● **REQUIRED ACTION**
Return every line of the data below that includes the string "Missing".

Rendered images with source text:
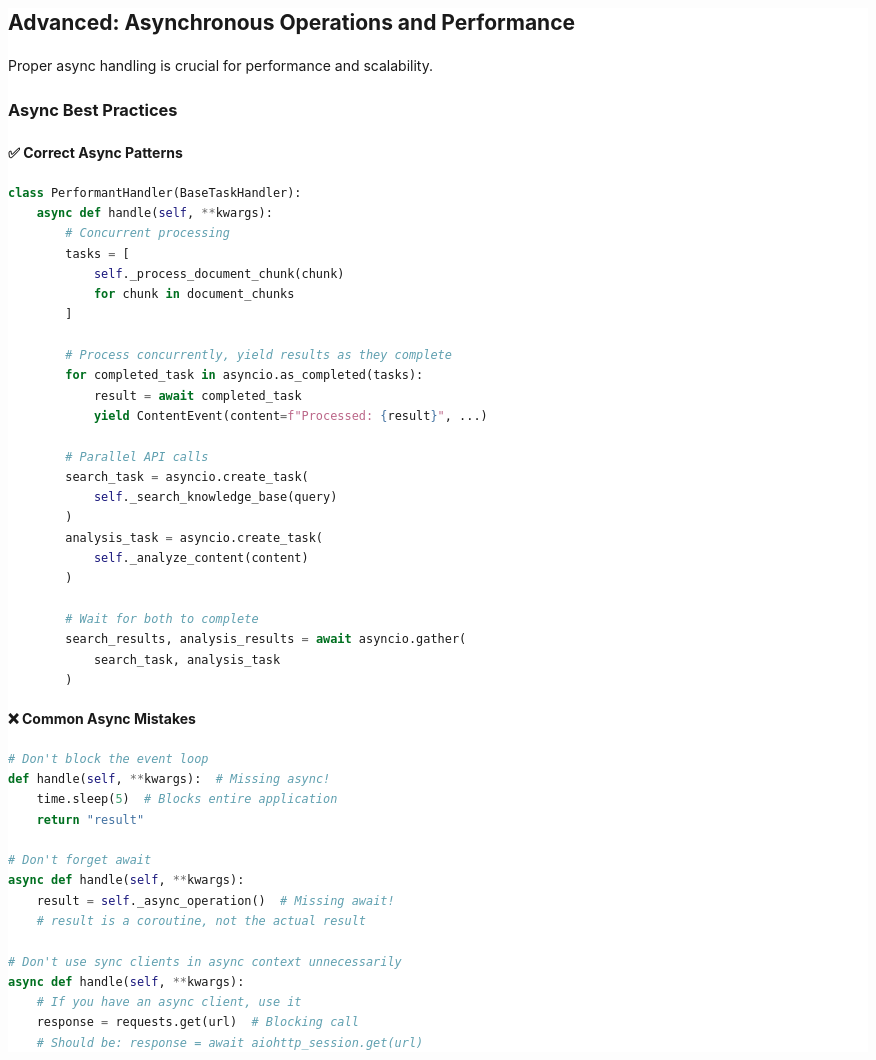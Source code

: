 ## Advanced: Asynchronous Operations and Performance

Proper async handling is crucial for performance and scalability.

### Async Best Practices

#### ✅ Correct Async Patterns

```python
class PerformantHandler(BaseTaskHandler):
    async def handle(self, **kwargs):
        # Concurrent processing
        tasks = [
            self._process_document_chunk(chunk)
            for chunk in document_chunks
        ]

        # Process concurrently, yield results as they complete
        for completed_task in asyncio.as_completed(tasks):
            result = await completed_task
            yield ContentEvent(content=f"Processed: {result}", ...)

        # Parallel API calls
        search_task = asyncio.create_task(
            self._search_knowledge_base(query)
        )
        analysis_task = asyncio.create_task(
            self._analyze_content(content)
        )

        # Wait for both to complete
        search_results, analysis_results = await asyncio.gather(
            search_task, analysis_task
        )
```

#### ❌ Common Async Mistakes

```python
# Don't block the event loop
def handle(self, **kwargs):  # Missing async!
    time.sleep(5)  # Blocks entire application
    return "result"

# Don't forget await
async def handle(self, **kwargs):
    result = self._async_operation()  # Missing await!
    # result is a coroutine, not the actual result

# Don't use sync clients in async context unnecessarily
async def handle(self, **kwargs):
    # If you have an async client, use it
    response = requests.get(url)  # Blocking call
    # Should be: response = await aiohttp_session.get(url)
```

● **THE COMPLETED TASK**
def handle(self, **kwargs):  # Missing async!
    result = self._async_operation()  # Missing await!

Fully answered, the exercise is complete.